How To Properly Escape Capture Following Your Massive (or Relatively Massive) Financial Fraud: A Dealbreaker Guide:

21_samissle_lgl.jpgDisappointed by the alarming dearth of intelligence in the modern criminal mind, and with the eventual goal of providing more interesting and alluring white-collar crime mysteries for our readers, we have developed this guide in order to give the modern financial thief a fighting chance at remaining "at large" for at least 60-90 days after consummating a significant fraud.

We at Dealbreaker are dedicated to the preservation of entertaining white-collar crime stories. This seems the most effective way to increase their number.

Below you will find a series of financial crime cover-up "Do's" and "Don'ts." Obviously, however, we frown on unethical behavior in any form, and you should always consult your professional financial, legal and tax advisers before embarking on a multi-year flight from justice.

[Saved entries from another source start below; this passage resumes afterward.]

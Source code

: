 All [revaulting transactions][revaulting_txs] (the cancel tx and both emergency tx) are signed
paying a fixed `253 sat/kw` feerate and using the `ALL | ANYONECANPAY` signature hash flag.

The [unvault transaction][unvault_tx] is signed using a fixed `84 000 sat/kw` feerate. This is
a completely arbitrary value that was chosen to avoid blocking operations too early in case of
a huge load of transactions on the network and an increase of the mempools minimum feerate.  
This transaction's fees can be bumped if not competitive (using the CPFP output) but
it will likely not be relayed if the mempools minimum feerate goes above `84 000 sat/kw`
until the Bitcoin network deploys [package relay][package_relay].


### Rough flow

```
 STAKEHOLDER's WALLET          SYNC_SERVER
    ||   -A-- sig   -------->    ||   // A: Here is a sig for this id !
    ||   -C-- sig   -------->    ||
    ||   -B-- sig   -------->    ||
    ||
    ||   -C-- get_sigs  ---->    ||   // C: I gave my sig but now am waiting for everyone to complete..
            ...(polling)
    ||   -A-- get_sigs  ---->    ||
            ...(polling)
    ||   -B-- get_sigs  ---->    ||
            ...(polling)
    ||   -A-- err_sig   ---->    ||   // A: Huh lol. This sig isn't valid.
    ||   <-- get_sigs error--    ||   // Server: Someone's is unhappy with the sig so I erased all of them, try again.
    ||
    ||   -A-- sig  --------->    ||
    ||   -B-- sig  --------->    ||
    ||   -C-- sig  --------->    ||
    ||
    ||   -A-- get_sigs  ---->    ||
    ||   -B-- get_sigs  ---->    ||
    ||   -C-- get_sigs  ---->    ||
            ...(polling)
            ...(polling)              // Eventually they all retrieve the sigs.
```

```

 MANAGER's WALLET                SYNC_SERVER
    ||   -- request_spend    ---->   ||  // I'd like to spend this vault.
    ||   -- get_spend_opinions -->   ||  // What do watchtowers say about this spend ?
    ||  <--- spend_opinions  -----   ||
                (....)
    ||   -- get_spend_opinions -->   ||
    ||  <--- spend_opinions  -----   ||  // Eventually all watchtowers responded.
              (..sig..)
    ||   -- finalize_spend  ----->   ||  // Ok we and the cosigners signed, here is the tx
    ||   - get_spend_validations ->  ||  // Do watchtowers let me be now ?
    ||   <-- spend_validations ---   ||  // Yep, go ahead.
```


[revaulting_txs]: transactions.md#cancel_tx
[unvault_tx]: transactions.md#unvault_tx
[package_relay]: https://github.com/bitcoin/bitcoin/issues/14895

Do: Prepare your escape well before your imminent discovery.

There is nothing worse than trying to plan the many tiers of logistics that are required to effectuate a decent escape and prepare a livable fugitive lifestyle while under time pressure. Rushing things tends to create transparent plans, needlessly involves co-conspirators and makes for bad decision making. (Parking your SUV in the field of view of a video camera when pretending to jump from a local bridge famous for suicide attempts, for instance). Time will permit you to disable the relevant cameras before the attempt, or select a proper location without such perfect coverage.

Don't: Lose your cool in the face of time pressure if your plans go awry, or if you failed to make any plans or anticipate your imminent discovery.

Ok, we were wrong: There is something worse than trying to plan the many tiers of logistics that are required to effectuate a decent escape, like voluntarily having a conversation with a policeman an hour after you declared an in-air emergency and faked your own death and, in the course of that conversation, handing over your real driver's license. This is panic-driven behavior. Not to rub it in, but if you had worked on the time part, you'd be better off. Since you didn't, however, keeping your cool is pretty essential. If you aren't up for that, well, perhaps you should have concentrated on HVAC work?

Do: Lose the wife/girlfriend/boyfriend. Period. Seriously. No, seriously.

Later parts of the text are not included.